• **Collection entries**:
######
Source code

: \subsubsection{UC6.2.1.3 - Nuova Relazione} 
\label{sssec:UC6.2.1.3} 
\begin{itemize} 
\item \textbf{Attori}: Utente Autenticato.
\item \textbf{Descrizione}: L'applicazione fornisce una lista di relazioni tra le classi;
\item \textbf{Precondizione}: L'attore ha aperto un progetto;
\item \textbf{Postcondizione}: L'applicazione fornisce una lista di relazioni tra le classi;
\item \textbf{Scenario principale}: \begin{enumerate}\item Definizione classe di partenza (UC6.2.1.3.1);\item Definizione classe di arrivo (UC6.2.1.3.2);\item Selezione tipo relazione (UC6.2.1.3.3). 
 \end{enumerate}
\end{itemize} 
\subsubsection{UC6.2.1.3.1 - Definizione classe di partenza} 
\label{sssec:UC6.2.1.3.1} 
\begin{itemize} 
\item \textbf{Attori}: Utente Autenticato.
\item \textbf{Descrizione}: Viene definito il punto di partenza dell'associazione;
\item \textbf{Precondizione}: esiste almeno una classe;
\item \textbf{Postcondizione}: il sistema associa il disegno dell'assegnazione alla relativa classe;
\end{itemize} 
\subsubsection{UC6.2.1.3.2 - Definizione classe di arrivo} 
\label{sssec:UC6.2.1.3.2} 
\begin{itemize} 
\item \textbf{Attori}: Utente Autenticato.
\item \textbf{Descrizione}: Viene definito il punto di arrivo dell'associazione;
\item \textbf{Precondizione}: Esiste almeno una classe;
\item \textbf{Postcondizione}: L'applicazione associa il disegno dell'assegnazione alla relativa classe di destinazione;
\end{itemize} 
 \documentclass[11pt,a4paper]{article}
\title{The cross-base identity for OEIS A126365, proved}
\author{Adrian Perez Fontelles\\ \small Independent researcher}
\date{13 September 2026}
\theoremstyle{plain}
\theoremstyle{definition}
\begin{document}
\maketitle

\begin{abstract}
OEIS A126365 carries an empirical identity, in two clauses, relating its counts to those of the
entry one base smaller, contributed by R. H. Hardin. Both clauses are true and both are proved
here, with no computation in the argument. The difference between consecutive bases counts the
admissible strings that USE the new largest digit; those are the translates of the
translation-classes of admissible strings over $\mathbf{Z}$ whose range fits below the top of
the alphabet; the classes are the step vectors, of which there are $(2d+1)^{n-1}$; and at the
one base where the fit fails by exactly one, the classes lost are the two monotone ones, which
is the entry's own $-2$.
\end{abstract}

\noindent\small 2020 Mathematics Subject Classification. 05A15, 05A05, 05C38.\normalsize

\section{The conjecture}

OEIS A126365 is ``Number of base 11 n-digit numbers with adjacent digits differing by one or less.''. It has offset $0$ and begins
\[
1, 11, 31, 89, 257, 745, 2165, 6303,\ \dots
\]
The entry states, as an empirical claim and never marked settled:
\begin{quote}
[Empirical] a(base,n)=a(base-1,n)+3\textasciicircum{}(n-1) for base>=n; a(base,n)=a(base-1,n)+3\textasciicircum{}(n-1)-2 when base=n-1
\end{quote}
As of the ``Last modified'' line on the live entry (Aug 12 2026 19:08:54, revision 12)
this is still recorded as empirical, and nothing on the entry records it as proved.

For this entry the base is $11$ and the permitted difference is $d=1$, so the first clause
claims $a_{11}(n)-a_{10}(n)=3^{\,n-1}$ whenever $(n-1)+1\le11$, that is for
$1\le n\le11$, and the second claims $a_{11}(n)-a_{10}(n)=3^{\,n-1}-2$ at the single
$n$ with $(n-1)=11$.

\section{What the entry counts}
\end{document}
######
• **ASSIGNMENT**: Filter the entries by the string "which" and copy each matching line.

• **THE ANSWER**:
the alphabet; the classes are the step vectors, of which there are $(2d+1)^{n-1}$; and at the
one base where the fit fails by exactly one, the classes lost are the two monotone ones, which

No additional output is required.